What the exercise asks: Leaving every picture out, repeat all of the entries below exactly.

Given entries:
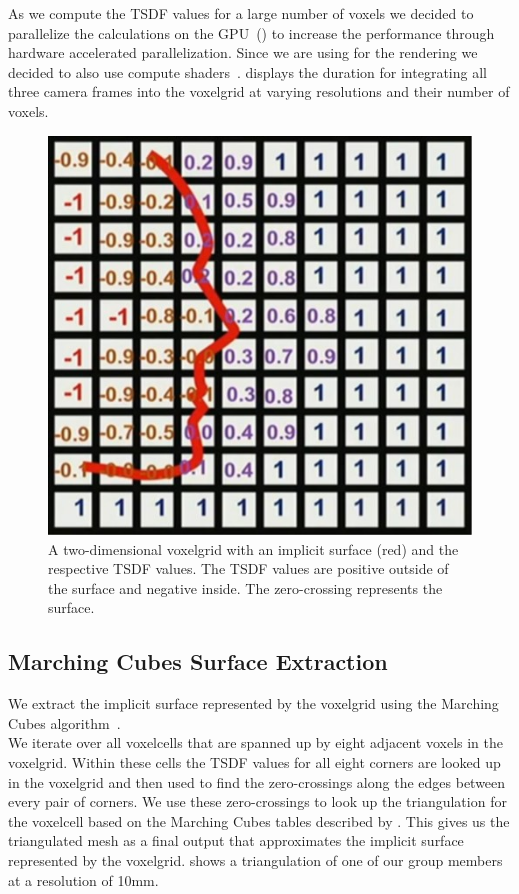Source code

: \documentclass[10pt,twocolumn,letterpaper]{article}
\begin{document}
As we compute the TSDF values for a large number of voxels we decided to parallelize the calculations on the GPU~() to increase the performance through hardware accelerated parallelization. Since we are using \opengl{} for the rendering we decided to also use \opengl{} compute shaders~\cite{Authors1}.  displays the duration for integrating all three camera frames into the voxelgrid at varying resolutions and their number of voxels. \\

\begin{figure}[t]
\begin{center}
\includegraphics[width=0.6\linewidth]{imgs/tsdf}
\end{center}
 \caption{A two-dimensional voxelgrid with an implicit surface (red) and the respective TSDF values. The TSDF values are positive outside of the surface and negative inside. The zero-crossing represents the surface.}
 \label{fig:voxelgrid}
\end{figure}

\subsection{Marching Cubes Surface Extraction}
We extract the implicit surface represented by the voxelgrid using the Marching Cubes algorithm~\cite{MarchingCubes}.\\
We iterate over all voxelcells that are spanned up by eight adjacent voxels in the voxelgrid. Within these cells the TSDF values for all eight corners are looked up in the voxelgrid and then used to find the zero-crossings along the edges between every pair of corners. We use these zero-crossings to look up the triangulation for the voxelcell based on the Marching Cubes tables described by \cite{MarchingCubes}. This gives us the triangulated mesh as a final output that approximates the implicit surface represented by the voxelgrid.  shows a triangulation of one of our group members at a resolution of 10mm.
\end{document}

Task answer:
Source code

: \documentclass[10pt,twocolumn,letterpaper]{article}
\begin{document}
As we compute the TSDF values for a large number of voxels we decided to parallelize the calculations on the GPU~() to increase the performance through hardware accelerated parallelization. Since we are using \opengl{} for the rendering we decided to also use \opengl{} compute shaders~\cite{Authors1}.  displays the duration for integrating all three camera frames into the voxelgrid at varying resolutions and their number of voxels. \\

\begin{figure}[t]
\begin{center}
\includegraphics[width=0.6\linewidth]{imgs/tsdf}
\end{center}
 \caption{A two-dimensional voxelgrid with an implicit surface (red) and the respective TSDF values. The TSDF values are positive outside of the surface and negative inside. The zero-crossing represents the surface.}
 \label{fig:voxelgrid}
\end{figure}

\subsection{Marching Cubes Surface Extraction}
We extract the implicit surface represented by the voxelgrid using the Marching Cubes algorithm~\cite{MarchingCubes}.\\
We iterate over all voxelcells that are spanned up by eight adjacent voxels in the voxelgrid. Within these cells the TSDF values for all eight corners are looked up in the voxelgrid and then used to find the zero-crossings along the edges between every pair of corners. We use these zero-crossings to look up the triangulation for the voxelcell based on the Marching Cubes tables described by \cite{MarchingCubes}. This gives us the triangulated mesh as a final output that approximates the implicit surface represented by the voxelgrid.  shows a triangulation of one of our group members at a resolution of 10mm.
\end{document}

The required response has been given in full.